Ravi Chaturvedi[1] (Jaipur)


The theatre traditions of India are more than 2500 years old dating back to the Natyashastra, an ancient book on the science of theatre by Bharata Muni. Rarely looked at, however, are the references to theatre criticism described by Bharata. Created roughly around the same time as Aristotle’s Poetics, the Natyashastra explains almost every aspect of theatre from aesthetic theories to histrionic practice, from technical work on the stage to management. This systematic methodology is reflected in its very title — Natya means theatre and shastra means science.

Perhaps Bharata did not think of theatre criticism as a profession but he certainly spoke about how one assesses a work of theatre in chapter 27. He also speaks there about the possibilities of unforeseen obstacles in the performance, about appropriate audience response as well as some words on the qualifications of those who would speak about a production. The entire chapter indicates a profound sensibility about what we today would call criticism.
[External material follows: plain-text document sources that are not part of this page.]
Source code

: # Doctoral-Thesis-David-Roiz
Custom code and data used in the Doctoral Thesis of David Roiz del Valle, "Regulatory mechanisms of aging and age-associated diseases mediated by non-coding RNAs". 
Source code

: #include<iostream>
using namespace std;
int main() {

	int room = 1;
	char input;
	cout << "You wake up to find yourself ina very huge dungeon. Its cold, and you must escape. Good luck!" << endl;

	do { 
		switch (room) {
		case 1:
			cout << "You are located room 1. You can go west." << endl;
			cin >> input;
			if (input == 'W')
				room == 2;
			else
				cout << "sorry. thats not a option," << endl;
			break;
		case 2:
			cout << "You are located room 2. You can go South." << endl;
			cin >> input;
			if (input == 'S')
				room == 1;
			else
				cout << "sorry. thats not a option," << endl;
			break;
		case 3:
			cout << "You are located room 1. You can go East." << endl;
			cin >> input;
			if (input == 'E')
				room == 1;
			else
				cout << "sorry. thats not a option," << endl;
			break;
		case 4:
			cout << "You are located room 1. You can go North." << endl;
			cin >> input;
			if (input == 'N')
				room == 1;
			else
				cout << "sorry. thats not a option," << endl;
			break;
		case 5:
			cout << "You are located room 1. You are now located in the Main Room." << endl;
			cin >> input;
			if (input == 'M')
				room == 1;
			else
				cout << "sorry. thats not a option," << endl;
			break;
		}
For Bharata, the spectator’s response was a major mirror of the success or failure of a performance in this Sanskrit period. That is, Bharata speaks about the “judges” rather than of the “critics.” Put another way, Bharata wanted the responsibilities of each audience member laid down clearly since, to him, the main purpose of the theatre was to intellectually enrich the masses (that is, those who could not directly study the sacred books, the Vedas).
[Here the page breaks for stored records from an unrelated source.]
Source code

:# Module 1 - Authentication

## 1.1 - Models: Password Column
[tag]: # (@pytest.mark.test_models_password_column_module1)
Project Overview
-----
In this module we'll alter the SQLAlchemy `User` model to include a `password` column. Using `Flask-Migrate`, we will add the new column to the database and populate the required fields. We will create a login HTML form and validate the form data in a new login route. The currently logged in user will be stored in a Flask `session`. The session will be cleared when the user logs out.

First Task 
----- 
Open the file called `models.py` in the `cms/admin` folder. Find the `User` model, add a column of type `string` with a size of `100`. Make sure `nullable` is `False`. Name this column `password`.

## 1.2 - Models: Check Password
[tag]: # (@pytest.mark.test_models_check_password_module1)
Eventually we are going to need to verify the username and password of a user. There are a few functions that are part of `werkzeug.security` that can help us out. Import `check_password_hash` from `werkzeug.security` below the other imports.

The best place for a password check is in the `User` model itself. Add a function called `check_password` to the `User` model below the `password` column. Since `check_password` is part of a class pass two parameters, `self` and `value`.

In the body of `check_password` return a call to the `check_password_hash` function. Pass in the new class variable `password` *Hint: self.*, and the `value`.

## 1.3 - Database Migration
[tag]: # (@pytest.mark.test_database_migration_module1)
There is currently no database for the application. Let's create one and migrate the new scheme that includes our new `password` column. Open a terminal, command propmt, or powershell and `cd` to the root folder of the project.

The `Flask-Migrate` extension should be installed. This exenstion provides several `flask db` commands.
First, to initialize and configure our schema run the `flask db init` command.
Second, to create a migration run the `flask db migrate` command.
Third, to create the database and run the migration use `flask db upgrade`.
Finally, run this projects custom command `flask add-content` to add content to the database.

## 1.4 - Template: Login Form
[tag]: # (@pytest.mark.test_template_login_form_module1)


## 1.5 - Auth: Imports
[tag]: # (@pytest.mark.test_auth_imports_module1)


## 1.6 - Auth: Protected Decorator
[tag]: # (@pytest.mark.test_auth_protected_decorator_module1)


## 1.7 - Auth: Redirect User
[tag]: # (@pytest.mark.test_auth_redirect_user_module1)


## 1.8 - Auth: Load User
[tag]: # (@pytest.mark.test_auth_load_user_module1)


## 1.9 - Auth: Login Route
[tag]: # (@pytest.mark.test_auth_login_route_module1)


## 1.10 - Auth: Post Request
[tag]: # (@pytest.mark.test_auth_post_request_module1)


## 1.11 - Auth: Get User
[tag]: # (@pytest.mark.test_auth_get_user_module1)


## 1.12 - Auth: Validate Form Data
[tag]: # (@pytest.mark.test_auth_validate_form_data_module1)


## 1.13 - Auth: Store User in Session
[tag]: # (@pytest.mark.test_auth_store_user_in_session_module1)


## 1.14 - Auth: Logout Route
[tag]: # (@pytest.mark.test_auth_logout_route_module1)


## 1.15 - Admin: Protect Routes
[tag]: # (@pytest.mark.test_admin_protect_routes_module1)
According to Bharata, theatrical success is of two kinds: Divine and Human. Both have their origin in theatre through representation and representation in its turn involves speech, gesture, make up and emotion. Reactions would include, as he lists them:

— The gentle smile

— The half smile

— Boisterous laughter

— calling out statements such as “well done”

— calling out statements such as “wonderful”

— Cries of “what a pity”

— Emotional uproar in the audience.

Giving examples, Bharata says that:

— When the actor delineates emotion fairly well, the audience (critic) should respond to it with a smile.

— When the actor gives us recognisable humor and speech, the audience (critic) should always respond to it with a half smile.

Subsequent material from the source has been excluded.